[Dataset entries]
----

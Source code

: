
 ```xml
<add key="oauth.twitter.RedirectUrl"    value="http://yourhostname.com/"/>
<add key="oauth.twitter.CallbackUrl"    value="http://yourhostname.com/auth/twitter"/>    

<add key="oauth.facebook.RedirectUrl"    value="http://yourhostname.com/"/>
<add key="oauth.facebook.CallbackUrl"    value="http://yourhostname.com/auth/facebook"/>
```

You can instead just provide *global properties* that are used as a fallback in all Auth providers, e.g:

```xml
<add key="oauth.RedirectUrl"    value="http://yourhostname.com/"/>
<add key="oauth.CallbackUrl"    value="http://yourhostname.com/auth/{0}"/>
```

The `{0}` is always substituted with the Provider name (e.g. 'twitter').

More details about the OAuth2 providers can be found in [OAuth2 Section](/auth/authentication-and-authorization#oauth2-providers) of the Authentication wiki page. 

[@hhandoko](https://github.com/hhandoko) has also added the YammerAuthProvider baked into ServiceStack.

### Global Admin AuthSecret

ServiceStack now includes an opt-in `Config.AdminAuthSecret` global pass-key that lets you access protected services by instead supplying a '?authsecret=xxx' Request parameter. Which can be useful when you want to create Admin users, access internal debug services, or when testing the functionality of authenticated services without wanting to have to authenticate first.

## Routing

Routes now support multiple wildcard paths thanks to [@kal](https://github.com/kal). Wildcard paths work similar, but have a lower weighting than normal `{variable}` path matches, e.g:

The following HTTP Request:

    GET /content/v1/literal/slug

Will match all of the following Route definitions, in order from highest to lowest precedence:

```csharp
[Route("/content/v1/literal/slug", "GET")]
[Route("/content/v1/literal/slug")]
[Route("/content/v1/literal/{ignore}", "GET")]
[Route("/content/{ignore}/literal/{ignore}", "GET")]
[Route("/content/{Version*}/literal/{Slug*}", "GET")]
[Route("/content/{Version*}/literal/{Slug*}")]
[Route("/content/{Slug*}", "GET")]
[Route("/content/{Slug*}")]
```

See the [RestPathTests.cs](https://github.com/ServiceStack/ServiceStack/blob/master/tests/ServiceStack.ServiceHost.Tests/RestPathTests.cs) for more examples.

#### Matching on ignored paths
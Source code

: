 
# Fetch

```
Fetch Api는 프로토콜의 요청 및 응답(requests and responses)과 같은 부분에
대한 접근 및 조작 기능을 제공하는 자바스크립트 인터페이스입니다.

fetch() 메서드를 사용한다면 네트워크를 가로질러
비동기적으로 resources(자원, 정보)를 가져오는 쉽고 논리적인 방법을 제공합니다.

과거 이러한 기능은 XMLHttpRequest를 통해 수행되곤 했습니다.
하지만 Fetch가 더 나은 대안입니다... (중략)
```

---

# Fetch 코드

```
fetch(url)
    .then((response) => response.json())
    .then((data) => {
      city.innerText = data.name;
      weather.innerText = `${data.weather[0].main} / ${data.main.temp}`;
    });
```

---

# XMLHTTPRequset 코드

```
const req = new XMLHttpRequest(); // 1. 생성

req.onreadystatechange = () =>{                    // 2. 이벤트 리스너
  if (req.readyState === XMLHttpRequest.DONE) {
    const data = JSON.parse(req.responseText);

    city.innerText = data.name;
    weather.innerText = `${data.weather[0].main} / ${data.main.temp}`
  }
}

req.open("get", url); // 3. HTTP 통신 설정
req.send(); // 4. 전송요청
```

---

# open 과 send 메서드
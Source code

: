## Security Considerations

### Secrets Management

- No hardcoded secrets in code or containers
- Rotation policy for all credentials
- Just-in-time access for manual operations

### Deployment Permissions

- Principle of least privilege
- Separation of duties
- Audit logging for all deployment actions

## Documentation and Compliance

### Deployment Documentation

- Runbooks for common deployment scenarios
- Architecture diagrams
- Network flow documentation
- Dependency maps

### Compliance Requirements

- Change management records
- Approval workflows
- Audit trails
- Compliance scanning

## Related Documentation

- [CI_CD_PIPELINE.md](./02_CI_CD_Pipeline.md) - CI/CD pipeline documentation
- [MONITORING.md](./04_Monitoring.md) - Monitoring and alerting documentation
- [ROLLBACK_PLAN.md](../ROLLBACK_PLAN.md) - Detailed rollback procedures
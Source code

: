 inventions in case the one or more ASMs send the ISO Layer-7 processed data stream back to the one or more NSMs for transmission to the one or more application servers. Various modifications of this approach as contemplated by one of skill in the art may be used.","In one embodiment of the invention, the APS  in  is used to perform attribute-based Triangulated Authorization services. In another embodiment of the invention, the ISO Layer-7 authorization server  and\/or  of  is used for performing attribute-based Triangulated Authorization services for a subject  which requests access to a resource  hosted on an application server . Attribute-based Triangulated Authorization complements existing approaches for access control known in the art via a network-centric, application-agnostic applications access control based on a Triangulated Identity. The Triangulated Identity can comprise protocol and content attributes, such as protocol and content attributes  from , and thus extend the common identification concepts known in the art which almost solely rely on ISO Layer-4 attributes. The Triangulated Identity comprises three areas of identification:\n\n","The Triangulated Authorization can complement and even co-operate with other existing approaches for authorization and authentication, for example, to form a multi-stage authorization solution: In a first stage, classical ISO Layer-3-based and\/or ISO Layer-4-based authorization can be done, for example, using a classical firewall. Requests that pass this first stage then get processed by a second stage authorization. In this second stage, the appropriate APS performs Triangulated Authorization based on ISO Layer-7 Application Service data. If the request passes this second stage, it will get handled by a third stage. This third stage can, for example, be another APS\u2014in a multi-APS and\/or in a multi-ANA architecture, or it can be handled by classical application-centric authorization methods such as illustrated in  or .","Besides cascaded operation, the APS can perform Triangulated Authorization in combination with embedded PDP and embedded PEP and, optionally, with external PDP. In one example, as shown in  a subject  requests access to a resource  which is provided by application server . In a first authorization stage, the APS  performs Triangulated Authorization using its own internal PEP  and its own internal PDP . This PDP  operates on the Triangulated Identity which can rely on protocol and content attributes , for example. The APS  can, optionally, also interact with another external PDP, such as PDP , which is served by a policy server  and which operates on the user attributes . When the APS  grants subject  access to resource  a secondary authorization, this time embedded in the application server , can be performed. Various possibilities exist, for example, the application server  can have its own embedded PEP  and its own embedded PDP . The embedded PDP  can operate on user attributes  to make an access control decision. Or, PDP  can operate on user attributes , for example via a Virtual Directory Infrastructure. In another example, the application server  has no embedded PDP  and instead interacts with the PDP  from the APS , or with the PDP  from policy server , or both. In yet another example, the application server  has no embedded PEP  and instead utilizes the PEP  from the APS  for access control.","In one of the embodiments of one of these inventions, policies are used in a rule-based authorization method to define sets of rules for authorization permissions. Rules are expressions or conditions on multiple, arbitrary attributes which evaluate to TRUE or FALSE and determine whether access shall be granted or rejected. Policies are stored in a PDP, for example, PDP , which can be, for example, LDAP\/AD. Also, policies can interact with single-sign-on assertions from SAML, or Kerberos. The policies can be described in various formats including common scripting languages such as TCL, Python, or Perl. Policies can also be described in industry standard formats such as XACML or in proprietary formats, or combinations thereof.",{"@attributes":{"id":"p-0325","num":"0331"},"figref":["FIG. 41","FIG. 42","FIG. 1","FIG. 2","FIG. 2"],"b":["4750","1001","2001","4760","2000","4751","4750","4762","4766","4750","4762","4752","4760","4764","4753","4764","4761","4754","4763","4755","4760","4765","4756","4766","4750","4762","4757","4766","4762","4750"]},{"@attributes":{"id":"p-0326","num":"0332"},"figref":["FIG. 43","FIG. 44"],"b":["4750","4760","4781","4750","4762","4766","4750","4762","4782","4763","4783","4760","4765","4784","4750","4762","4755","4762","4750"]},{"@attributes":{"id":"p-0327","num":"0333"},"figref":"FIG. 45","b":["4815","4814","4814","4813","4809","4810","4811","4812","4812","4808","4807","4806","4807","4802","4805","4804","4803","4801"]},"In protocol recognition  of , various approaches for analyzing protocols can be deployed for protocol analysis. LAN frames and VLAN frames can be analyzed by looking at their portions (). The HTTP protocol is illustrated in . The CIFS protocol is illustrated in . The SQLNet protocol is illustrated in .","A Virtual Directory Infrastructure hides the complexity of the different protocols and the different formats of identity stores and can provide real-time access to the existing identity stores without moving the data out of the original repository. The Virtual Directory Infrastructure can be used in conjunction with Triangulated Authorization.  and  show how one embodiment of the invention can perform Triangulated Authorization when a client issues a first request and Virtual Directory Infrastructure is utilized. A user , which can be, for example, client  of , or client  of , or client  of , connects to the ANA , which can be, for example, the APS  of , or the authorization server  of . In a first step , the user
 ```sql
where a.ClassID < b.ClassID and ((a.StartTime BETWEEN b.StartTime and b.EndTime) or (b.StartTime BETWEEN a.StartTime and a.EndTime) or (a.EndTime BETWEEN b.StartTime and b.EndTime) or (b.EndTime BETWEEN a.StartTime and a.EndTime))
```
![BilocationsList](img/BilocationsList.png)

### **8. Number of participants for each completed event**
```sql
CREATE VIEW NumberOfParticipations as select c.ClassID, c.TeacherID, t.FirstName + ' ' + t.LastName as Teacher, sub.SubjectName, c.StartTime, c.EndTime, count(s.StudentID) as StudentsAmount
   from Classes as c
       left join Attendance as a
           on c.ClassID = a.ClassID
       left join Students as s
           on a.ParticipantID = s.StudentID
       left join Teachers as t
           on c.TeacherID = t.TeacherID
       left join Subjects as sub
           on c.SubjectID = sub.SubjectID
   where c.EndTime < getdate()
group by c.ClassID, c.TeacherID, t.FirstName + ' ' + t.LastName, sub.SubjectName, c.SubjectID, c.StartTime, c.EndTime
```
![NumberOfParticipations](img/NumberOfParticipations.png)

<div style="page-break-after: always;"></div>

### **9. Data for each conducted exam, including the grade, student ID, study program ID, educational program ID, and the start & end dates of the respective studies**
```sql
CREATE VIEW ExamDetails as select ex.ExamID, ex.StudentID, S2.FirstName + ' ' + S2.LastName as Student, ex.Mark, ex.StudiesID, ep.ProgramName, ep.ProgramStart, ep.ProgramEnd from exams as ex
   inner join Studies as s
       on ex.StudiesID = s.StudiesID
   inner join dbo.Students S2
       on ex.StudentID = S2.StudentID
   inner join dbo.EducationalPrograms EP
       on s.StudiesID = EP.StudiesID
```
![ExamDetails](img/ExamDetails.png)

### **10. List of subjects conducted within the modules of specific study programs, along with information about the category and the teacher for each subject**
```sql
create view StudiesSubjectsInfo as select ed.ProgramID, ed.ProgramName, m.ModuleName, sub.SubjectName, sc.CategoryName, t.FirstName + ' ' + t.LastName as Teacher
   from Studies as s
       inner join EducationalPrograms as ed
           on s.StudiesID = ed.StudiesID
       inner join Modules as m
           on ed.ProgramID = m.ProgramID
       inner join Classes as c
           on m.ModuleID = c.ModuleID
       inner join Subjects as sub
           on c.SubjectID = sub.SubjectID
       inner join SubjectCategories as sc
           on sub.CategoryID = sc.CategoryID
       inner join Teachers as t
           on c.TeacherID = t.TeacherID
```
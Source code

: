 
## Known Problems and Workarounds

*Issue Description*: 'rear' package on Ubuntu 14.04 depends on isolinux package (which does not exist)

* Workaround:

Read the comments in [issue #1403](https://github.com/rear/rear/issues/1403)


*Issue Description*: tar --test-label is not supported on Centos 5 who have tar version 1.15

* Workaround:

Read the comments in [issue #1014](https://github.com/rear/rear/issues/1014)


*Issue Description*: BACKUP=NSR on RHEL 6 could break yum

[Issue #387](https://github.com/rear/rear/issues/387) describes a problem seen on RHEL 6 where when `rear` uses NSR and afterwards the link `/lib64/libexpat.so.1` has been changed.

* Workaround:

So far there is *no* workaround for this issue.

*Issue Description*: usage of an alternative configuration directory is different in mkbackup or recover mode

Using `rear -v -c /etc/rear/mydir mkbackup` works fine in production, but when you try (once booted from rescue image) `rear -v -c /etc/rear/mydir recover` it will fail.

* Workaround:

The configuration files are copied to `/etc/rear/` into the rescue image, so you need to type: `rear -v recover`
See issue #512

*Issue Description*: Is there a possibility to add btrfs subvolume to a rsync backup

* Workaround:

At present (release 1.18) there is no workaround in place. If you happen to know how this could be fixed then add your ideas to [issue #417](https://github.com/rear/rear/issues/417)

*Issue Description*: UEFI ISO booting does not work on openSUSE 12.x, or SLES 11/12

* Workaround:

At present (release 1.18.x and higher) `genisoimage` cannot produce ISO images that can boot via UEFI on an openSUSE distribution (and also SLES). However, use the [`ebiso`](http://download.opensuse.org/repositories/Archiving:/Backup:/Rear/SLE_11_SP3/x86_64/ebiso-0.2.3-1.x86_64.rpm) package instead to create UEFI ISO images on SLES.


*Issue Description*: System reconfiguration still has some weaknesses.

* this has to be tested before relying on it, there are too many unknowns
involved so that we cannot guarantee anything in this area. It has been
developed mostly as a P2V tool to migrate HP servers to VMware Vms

----

• [YOUR GOAL]: Using the data above, tally each line that contains "always". Write only the total.

• [ANSWER SECTION]: 2